Problem requirements>
All lines below containing the string "Schema" are to be copied.

(Provided data Opens)

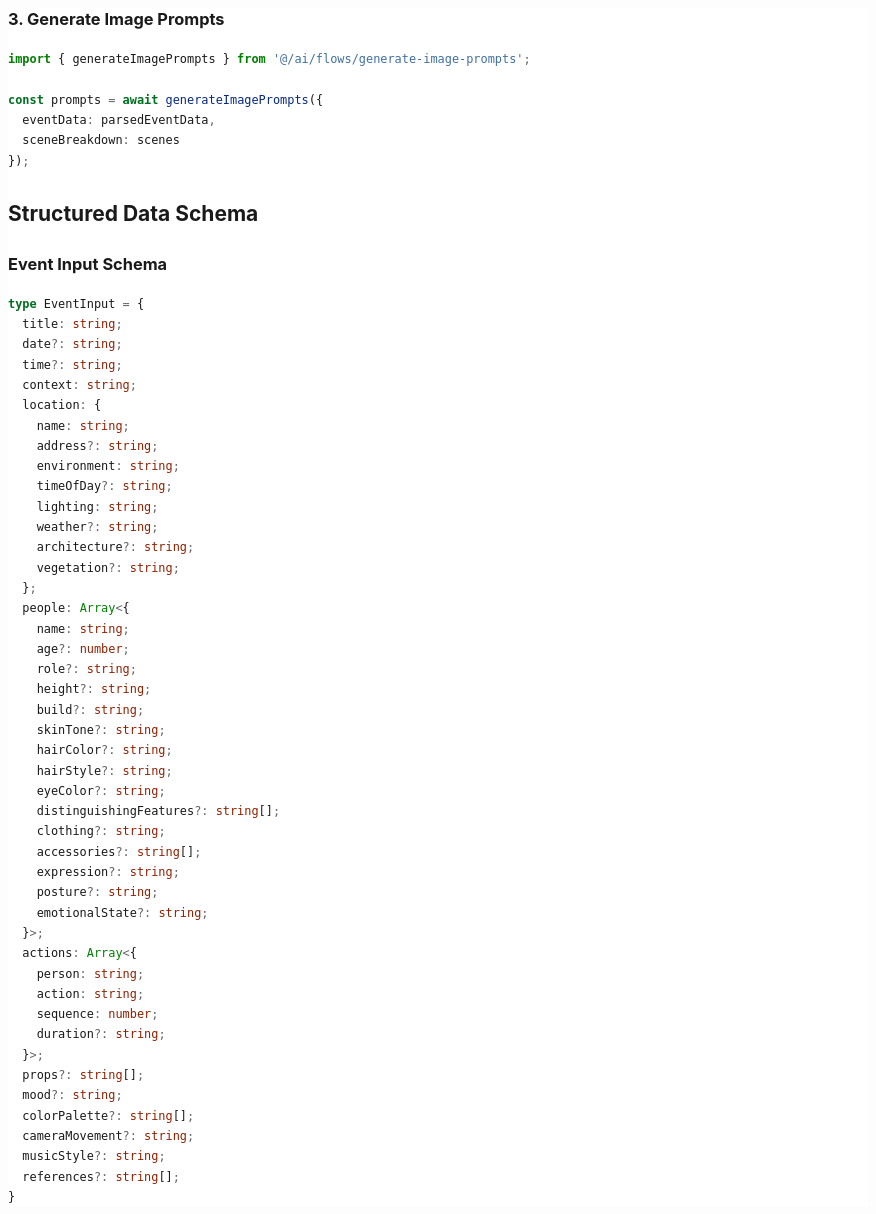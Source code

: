 ### 3. Generate Image Prompts
```typescript
import { generateImagePrompts } from '@/ai/flows/generate-image-prompts';

const prompts = await generateImagePrompts({
  eventData: parsedEventData,
  sceneBreakdown: scenes
});
```

## Structured Data Schema

### Event Input Schema
```typescript
type EventInput = {
  title: string;
  date?: string;
  time?: string;
  context: string;
  location: {
    name: string;
    address?: string;
    environment: string;
    timeOfDay?: string;
    lighting: string;
    weather?: string;
    architecture?: string;
    vegetation?: string;
  };
  people: Array<{
    name: string;
    age?: number;
    role?: string;
    height?: string;
    build?: string;
    skinTone?: string;
    hairColor?: string;
    hairStyle?: string;
    eyeColor?: string;
    distinguishingFeatures?: string[];
    clothing?: string;
    accessories?: string[];
    expression?: string;
    posture?: string;
    emotionalState?: string;
  }>;
  actions: Array<{
    person: string;
    action: string;
    sequence: number;
    duration?: string;
  }>;
  props?: string[];
  mood?: string;
  colorPalette?: string[];
  cameraMovement?: string;
  musicStyle?: string;
  references?: string[];
}
```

(Provided data Closes)

Answer to the problem>
## Structured Data Schema
### Event Input Schema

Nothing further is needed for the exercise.